Vertical farms staan overal op de wereld. “Maar veel kampen met dezelfde problemen: het is niet rendabel te krijgen vanwege hoge investeringskosten, energieverbruik en arbeidskosten”, zo vervolgt De Jong. “Maar oprichter Van de Kreeke heeft een systeem ontwikkeld waarbij hij het economisch haalbaar heeft weten te maken, omdat de technologie stap voor stap in eigen huis is ontwikkeld.” 

Laura van de Kreeke vult daar op aan: “Door die technologie gebruiken we weinig water - de robot weet immers exact hoeveel water iedere plant nodig heeft - daarnaast wordt voor de energie gebruikgemaakt van zonnepanelen op het dak. Maar sowieso hebben wij ons energieverbruik zó laag gekregen dat we op hetzelfde niveau zitten als een high tech kas.

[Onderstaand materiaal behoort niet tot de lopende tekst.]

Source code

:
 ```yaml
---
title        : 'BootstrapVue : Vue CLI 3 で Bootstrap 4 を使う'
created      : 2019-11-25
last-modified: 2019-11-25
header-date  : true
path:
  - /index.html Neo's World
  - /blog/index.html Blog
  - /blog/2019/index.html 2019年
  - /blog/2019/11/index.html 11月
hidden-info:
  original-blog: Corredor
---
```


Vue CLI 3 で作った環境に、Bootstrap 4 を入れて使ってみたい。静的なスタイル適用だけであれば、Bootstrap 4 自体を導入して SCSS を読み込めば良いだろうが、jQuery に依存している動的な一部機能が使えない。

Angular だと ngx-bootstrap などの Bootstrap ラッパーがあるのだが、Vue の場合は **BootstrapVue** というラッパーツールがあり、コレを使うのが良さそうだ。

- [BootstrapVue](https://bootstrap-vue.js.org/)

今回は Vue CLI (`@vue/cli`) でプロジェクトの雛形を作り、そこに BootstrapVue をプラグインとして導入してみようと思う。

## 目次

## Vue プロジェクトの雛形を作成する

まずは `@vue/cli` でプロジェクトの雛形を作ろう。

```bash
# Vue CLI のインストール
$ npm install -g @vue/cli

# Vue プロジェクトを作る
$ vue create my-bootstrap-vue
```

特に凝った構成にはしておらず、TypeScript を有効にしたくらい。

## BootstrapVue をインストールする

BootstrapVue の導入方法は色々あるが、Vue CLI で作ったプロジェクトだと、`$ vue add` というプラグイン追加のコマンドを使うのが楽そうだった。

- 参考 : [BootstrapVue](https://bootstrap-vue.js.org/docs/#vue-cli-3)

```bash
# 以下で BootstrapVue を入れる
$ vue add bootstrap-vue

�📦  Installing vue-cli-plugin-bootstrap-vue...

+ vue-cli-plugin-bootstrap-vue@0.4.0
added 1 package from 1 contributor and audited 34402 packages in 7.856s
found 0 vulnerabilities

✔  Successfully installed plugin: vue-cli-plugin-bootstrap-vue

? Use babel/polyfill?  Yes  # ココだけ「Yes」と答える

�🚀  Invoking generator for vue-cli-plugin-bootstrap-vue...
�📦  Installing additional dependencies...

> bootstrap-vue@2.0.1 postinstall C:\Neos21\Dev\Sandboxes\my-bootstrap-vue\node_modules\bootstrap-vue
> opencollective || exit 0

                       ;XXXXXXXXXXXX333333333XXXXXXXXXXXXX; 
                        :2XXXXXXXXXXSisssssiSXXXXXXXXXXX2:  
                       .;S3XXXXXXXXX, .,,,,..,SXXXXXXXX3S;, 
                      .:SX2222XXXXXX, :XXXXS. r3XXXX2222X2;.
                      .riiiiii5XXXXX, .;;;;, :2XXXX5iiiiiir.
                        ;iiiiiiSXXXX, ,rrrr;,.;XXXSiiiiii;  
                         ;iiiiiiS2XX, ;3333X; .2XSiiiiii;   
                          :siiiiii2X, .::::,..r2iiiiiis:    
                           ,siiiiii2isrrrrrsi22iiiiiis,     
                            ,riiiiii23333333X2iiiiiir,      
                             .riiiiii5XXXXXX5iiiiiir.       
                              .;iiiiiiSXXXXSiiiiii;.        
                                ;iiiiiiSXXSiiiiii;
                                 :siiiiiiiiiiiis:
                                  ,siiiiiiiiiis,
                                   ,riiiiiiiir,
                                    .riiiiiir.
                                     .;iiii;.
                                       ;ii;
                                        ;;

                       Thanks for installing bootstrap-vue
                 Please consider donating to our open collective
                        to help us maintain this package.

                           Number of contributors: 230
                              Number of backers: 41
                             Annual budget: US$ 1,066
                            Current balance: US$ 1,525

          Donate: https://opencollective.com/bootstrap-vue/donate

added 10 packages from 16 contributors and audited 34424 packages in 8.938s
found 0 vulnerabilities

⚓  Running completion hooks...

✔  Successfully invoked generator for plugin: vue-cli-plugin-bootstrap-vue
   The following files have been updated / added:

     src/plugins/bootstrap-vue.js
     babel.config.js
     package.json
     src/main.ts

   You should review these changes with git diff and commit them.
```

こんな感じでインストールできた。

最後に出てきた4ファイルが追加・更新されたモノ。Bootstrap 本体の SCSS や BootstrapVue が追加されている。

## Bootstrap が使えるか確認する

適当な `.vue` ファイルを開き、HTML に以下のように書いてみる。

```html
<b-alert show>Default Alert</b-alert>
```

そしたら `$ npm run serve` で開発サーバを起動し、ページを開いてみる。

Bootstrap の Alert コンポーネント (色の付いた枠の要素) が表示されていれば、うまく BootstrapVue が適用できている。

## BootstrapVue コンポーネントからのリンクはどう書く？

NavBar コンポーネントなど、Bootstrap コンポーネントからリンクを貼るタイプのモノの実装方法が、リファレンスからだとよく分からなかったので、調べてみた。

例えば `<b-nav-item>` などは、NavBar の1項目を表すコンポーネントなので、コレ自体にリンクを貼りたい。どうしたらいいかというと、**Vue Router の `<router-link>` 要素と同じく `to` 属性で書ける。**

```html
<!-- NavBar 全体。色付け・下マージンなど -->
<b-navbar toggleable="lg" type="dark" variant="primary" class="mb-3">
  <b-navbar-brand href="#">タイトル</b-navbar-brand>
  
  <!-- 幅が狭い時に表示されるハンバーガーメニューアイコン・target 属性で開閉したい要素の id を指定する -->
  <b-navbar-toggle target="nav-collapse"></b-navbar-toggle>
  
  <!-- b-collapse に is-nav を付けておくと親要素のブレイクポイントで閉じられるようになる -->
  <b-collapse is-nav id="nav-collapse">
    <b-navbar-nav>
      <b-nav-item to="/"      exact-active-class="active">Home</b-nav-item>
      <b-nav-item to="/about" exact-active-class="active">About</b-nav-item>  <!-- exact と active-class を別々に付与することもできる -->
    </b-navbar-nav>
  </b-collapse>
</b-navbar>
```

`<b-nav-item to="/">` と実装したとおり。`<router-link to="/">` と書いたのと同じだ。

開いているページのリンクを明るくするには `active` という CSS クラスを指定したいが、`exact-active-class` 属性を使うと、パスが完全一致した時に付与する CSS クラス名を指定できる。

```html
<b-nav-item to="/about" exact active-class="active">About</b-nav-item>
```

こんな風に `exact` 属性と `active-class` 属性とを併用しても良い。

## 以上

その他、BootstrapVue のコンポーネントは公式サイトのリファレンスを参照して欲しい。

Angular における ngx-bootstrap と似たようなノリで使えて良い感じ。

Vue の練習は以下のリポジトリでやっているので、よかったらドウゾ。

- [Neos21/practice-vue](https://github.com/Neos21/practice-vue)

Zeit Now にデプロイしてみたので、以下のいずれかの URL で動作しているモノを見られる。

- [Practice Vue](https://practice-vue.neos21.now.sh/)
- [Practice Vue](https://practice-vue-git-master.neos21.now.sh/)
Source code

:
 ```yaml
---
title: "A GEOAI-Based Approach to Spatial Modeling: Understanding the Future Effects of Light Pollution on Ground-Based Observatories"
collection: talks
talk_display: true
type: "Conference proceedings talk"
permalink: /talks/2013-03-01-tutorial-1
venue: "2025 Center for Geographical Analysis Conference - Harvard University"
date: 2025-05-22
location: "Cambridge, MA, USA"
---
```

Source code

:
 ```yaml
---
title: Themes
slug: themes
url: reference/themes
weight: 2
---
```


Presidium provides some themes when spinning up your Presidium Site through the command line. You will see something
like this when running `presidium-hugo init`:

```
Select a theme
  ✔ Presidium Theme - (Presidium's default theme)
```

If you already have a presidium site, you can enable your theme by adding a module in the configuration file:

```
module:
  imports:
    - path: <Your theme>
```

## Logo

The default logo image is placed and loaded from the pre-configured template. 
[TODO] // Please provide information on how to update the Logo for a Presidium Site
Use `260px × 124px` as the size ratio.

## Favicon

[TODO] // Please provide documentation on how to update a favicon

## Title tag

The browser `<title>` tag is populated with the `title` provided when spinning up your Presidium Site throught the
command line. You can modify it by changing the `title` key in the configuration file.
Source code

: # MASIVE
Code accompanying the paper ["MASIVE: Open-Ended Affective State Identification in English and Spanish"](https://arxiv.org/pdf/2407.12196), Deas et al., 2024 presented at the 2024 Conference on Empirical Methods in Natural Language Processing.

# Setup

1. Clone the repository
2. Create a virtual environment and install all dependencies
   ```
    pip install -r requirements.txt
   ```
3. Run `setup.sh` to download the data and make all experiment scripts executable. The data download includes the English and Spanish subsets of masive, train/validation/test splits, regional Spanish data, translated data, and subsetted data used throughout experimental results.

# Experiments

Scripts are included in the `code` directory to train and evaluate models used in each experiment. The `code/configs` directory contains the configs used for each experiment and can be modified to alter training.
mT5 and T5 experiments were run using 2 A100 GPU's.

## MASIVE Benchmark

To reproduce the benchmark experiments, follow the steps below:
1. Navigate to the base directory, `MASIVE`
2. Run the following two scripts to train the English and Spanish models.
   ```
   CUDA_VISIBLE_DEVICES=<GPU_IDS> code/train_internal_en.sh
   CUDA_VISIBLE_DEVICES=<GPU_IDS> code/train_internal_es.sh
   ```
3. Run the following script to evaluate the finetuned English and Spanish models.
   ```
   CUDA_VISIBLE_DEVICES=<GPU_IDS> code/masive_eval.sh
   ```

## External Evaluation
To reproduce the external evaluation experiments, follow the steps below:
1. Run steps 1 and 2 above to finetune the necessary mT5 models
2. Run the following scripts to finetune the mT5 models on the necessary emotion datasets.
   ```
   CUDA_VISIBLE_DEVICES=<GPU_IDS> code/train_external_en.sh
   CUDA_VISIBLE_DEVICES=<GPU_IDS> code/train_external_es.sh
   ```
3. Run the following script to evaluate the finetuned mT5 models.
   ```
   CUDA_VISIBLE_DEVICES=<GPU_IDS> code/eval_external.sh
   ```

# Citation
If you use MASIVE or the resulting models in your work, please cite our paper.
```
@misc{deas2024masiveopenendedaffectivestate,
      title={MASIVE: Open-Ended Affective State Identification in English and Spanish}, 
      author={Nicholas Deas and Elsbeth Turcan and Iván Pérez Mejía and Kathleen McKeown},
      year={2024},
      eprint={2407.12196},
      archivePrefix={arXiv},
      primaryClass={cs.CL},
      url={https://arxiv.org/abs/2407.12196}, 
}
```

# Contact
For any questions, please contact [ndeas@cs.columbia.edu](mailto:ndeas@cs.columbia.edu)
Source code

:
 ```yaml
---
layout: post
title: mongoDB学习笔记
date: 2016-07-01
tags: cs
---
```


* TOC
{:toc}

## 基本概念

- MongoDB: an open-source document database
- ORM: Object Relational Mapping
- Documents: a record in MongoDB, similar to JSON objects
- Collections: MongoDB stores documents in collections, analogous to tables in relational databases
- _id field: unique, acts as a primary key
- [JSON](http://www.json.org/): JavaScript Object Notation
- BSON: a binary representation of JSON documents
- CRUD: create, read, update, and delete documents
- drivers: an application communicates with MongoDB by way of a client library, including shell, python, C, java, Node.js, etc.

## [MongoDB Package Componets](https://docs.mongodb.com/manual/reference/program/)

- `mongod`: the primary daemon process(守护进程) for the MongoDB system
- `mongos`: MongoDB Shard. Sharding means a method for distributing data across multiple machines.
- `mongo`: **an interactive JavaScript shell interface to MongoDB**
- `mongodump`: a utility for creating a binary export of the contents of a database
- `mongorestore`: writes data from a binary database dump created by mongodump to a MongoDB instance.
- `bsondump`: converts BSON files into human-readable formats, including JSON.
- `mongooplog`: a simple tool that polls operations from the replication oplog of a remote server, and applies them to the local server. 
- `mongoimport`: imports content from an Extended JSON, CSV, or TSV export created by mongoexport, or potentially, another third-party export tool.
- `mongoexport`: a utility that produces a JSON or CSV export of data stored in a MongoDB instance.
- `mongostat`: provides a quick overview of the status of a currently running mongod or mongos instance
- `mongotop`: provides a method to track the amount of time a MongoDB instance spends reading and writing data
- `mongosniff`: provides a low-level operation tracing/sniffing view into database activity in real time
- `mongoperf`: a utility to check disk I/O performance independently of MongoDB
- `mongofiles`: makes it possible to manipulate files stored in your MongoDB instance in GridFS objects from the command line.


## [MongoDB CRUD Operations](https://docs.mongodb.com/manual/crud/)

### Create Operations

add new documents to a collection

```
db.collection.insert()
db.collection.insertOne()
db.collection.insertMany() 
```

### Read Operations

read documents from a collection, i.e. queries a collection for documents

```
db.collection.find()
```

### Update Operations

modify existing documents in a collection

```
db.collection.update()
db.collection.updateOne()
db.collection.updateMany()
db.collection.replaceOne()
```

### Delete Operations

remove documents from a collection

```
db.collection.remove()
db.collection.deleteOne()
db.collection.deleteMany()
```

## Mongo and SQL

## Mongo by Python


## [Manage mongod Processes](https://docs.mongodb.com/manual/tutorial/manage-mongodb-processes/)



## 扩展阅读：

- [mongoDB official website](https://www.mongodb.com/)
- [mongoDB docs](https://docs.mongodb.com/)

Vanwege wet- en regelgeving en limitaties van het gebouw dat we huren kan geen regenwater worden opvangen voor de planten, maar dat is wel een ambitie voor de toekomst.”

Ook interessant: Duurzame kweekvis komt uit Zeeland, en uit het laboratorium, lees meer »

“Ik voel me nog steeds boer” 

Laura vervolgt: “Mensen zeggen bij het zien van dit kantoorpand vaak ‘wat een mooi tech-bedrijf’, maar ik voel me echt boer die werkt op een boerderij waar voedsel wordt gekweekt. Ik werk weliswaar niet meer in een kas, maar in essentie doe ik hetzelfde en dat is microgroenten telen.”